USDA SCINet Ceres HPC Configuration

NB: You will need an account to use the Ceres cluster to run the pipeline.

All nf-core pipelines have been successfully configured for use on the Ceres cluster at the United States Department of Agriculture (USDA) Agricultural Research Service (ARS) Scientific Computing Network (SCINet).

To use, run the pipeline with -profile ceres. The will download and launch the ceres.config which has been pre-configured with a setup suitable for the Ceres cluster. Using this profile will configure Nextflow to download all required software as Singularity images as they are required in the pipeline.

Before running the pipeline, you will need to load Singularity and Nextflow using the environment module system on Ceres. You can do this by issuing the command:

module load singularity/3.10.2
module load nextflow/22.04.3

File storage recommendations

All of the intermediate files required to run the pipeline will be stored in the work/ directory by default. As /project directories have a limited quota, it is recommended to store raw data in /project and use Nextflow’s -work-dir parameter to place intermediate files in a /90daydata directory instead, e.g.

nextflow run nf-core/mag -profile ceres,test -w /90daydata/shared/$USER/.nextflow/work

Storage in /90daydata does not count against your account, but it is deleted 90 days after creation, giving an effective short-term cache for intermediate files in case you wish to re-run a pipeline. All of the main output files will be saved to the directory you specify with --outdir.

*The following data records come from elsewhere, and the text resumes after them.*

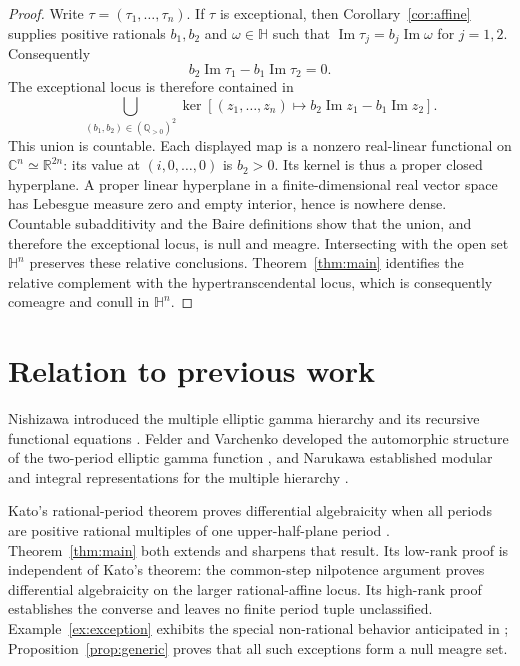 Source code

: \documentclass[11pt]{article}
\numberwithin{equation}{section}
\theoremstyle{definition}
\theoremstyle{remark}
\newcommand{\C}{\mathbb C}
\newcommand{\Q}{\mathbb Q}
\newcommand{\R}{\mathbb R}
\newcommand{\HH}{\mathbb H}
\begin{document}
\begin{proof}
Write $\tau=(\tau_1,\ldots,\tau_n)$.  If $\tau$ is exceptional, then
Corollary~\ref{cor:affine} supplies positive rationals $b_1,b_2$ and
$\omega\in\HH$ such that
$\operatorname{Im}\tau_j=b_j\operatorname{Im}\omega$ for $j=1,2$.
Consequently
\[
 b_2\operatorname{Im}\tau_1-b_1\operatorname{Im}\tau_2=0.
\]
The exceptional locus is therefore contained in
\[
 \bigcup_{(b_1,b_2)\in(\Q_{>0})^2}
 \ker\!\left[
   (z_1,\ldots,z_n)\longmapsto
   b_2\operatorname{Im}z_1-b_1\operatorname{Im}z_2
 \right].
\]
This union is countable.  Each displayed map is a nonzero real-linear
functional on $\C^n\simeq\R^{2n}$: its value at $(i,0,\ldots,0)$ is
$b_2>0$.  Its kernel is thus a proper closed hyperplane.  A proper linear
hyperplane in a finite-dimensional real vector space has Lebesgue measure
zero and empty interior, hence is nowhere dense.  Countable subadditivity
and the Baire definitions show that the union, and therefore the exceptional
locus, is null and meagre.  Intersecting with the open set $\HH^n$ preserves
these relative conclusions.  Theorem~\ref{thm:main} identifies the relative
complement with the hypertranscendental locus, which is consequently
comeagre and conull in $\HH^n$.
\end{proof}

\section{Relation to previous work}
\label{sec:prior}

Nishizawa introduced the multiple elliptic gamma hierarchy and its recursive
functional equations \cite{Nishizawa2001}.  Felder and Varchenko developed
the automorphic structure of the two-period elliptic gamma function
\cite{FelderVarchenko2000}, and Narukawa established modular and integral
representations for the multiple hierarchy \cite{Narukawa2004}.

Kato's rational-period theorem proves differential algebraicity when all
periods are positive rational multiples of one upper-half-plane period
\cite[Theorem~1.1]{Kato2021}.  Theorem~\ref{thm:main} both extends and
sharpens that result.  Its low-rank proof is independent of Kato's theorem:
the common-step nilpotence argument proves differential algebraicity on the
larger rational-affine locus.  Its high-rank proof establishes the converse
and leaves no finite period tuple unclassified.  Example~\ref{ex:exception}
exhibits the special non-rational behavior anticipated in
\cite[Remark~1.2]{Kato2021}; Proposition~\ref{prop:generic} proves that all
such exceptions form a null meagre set.
\end{document}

NB: Nextflow will need to submit the jobs via SLURM to the HPC cluster and as such the commands above will have to be executed on one of the login nodes. If in doubt, contact VRSC.

Config file

See config file on GitHub

params {
    config_profile_description = 'USDA ARS SCINet Ceres Cluster profile'
    config_profile_contact = 'Thomas A. Christensen II (@MillironX)'
    config_profile_url = 'https://scinet.usda.gov/guide/ceres/'

    max_memory = 640.GB
    max_cpus = 36
    max_time = 60.d
}

singularity {
    enabled = true
    autoMounts = true
}

process {
    resourceLimits = [
        memory: 640.GB,
        cpus: 36,
        time: 60.d
    ]
    executor = 'slurm'
    scratch = true
    queue = {
        switch (task.memory) {
            case { it >= 216.GB }:
                switch (task.time) {
                    case { it >= 7.d }:
                        return 'longmem'
                    default:
                        return 'mem'
                }
            default:
                switch (task.time) {
                    case { it >= 21.d }:
                        return 'long60'
                    case { it >= 7.d }:
                        return 'long'
                    case { it >= 48.h }:
                        return 'medium'
                    default:
                        return 'short'
                }
        }
    }
}